# [Task]
In the data below, find each line carrying the string "reliable" and copy it out.

(Data items)
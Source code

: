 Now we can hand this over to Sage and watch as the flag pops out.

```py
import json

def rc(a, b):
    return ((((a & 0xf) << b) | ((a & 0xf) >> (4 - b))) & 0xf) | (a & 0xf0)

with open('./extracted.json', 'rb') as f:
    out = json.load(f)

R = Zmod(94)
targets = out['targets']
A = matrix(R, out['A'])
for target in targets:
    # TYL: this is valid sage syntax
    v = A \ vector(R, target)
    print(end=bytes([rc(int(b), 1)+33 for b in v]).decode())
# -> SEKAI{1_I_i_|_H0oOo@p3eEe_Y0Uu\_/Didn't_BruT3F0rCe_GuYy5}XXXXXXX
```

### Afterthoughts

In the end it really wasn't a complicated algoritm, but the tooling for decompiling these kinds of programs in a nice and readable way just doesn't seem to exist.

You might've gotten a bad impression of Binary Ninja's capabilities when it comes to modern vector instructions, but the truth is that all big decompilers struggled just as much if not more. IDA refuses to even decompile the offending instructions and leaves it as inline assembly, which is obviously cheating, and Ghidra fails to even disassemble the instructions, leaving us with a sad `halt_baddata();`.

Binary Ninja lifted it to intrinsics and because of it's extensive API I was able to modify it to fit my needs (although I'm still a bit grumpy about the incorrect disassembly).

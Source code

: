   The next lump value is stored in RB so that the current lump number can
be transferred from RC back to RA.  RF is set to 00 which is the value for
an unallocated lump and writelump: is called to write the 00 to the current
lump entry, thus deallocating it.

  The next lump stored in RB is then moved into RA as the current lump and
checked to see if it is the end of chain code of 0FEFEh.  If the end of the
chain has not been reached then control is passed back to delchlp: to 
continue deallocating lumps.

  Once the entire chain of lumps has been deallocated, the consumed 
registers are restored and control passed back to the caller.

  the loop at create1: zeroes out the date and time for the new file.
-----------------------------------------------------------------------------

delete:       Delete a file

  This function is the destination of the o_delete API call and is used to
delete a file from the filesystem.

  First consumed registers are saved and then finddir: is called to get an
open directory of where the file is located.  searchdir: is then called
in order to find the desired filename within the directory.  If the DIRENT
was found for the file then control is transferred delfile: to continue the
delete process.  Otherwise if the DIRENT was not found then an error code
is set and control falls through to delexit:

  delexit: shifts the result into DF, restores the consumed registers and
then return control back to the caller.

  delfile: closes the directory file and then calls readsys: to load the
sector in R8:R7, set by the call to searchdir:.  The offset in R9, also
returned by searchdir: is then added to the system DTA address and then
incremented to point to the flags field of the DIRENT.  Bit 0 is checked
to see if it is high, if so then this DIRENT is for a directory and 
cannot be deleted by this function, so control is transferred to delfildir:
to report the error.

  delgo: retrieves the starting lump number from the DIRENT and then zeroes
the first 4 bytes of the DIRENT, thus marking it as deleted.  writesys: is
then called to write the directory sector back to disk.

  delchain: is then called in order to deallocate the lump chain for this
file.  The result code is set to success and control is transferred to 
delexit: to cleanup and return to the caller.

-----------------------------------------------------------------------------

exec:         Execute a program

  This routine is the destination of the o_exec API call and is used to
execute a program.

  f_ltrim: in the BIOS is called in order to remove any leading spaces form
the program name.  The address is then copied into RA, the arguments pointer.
--
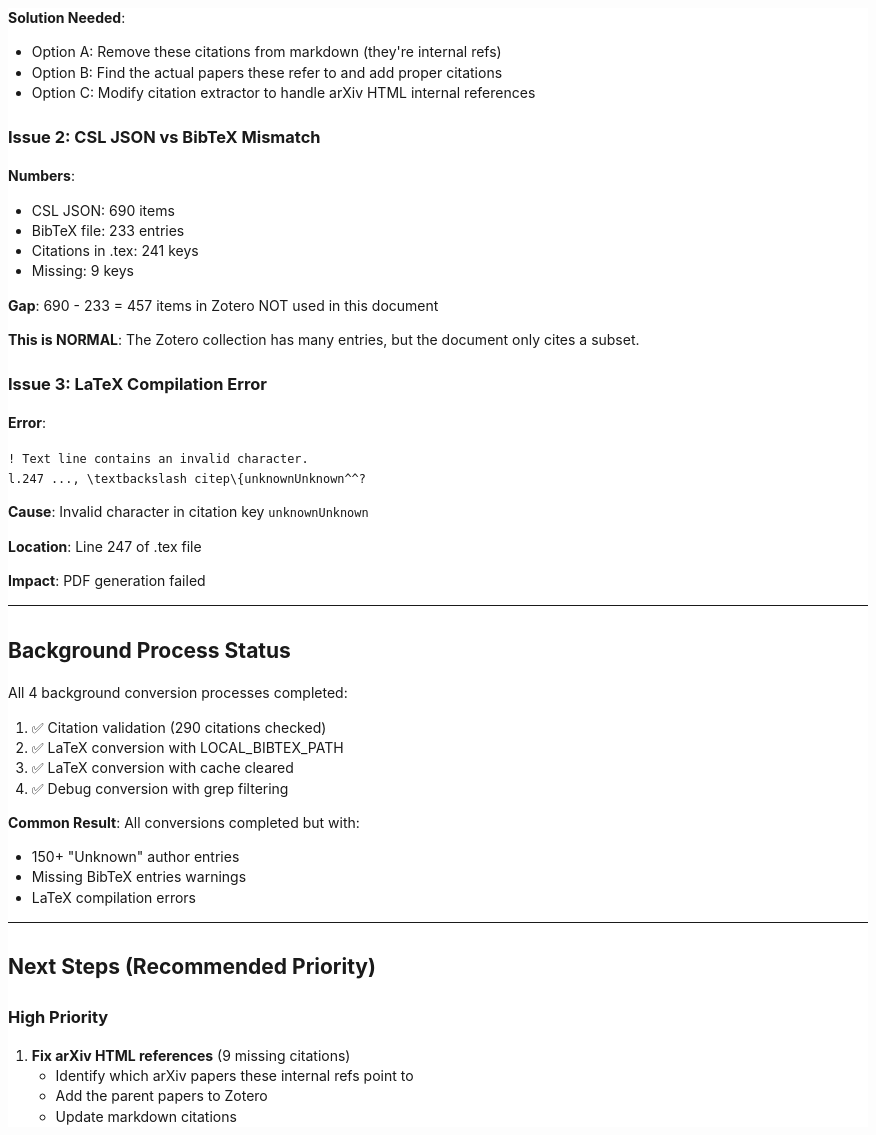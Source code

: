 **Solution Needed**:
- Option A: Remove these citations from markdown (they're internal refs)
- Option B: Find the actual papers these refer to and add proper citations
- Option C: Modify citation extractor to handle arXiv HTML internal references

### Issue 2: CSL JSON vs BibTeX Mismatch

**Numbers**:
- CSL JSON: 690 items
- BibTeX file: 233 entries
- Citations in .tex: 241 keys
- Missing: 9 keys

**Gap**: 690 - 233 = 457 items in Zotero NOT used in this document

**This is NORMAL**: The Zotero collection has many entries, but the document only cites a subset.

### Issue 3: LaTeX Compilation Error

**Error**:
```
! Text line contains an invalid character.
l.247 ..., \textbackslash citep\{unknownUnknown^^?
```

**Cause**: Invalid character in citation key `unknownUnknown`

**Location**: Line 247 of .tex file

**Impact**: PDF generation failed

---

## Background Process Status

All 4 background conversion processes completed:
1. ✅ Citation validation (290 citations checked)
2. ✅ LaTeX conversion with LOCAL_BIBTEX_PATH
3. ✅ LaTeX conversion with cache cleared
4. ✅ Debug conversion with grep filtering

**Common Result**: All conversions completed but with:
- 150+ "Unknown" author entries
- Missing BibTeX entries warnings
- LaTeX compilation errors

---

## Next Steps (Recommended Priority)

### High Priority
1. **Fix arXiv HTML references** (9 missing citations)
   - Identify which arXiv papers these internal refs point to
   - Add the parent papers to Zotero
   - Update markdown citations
...
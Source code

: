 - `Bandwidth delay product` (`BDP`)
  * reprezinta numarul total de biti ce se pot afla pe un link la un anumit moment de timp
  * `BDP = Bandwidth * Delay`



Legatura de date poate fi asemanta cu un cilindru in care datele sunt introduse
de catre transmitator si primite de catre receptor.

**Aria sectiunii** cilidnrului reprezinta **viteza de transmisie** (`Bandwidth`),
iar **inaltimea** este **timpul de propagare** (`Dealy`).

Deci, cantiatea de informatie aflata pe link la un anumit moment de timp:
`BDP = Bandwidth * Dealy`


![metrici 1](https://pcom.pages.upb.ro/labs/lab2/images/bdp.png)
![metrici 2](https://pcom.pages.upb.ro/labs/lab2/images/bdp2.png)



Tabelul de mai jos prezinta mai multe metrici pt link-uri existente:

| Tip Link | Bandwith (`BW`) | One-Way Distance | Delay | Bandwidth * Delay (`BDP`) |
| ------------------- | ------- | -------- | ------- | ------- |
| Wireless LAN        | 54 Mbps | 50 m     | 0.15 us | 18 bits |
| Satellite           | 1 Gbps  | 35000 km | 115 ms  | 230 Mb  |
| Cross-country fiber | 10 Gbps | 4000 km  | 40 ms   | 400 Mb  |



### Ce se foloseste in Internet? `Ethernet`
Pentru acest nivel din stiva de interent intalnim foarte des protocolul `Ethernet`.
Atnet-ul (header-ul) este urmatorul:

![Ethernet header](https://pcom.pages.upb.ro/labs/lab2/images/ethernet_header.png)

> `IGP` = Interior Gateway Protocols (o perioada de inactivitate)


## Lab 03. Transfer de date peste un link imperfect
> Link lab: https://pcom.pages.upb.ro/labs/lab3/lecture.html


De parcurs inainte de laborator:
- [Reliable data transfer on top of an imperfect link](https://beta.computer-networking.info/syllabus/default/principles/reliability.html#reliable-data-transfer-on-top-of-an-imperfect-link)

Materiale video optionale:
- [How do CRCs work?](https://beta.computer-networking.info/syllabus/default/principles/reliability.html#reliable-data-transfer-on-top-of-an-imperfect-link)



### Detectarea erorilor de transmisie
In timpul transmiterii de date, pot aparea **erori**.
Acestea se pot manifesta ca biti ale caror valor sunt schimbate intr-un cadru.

# [Response for this exercise]
- [Reliable data transfer on top of an imperfect link](https://beta.computer-networking.info/syllabus/default/principles/reliability.html#reliable-data-transfer-on-top-of-an-imperfect-link)
- [How do CRCs work?](https://beta.computer-networking.info/syllabus/default/principles/reliability.html#reliable-data-transfer-on-top-of-an-imperfect-link)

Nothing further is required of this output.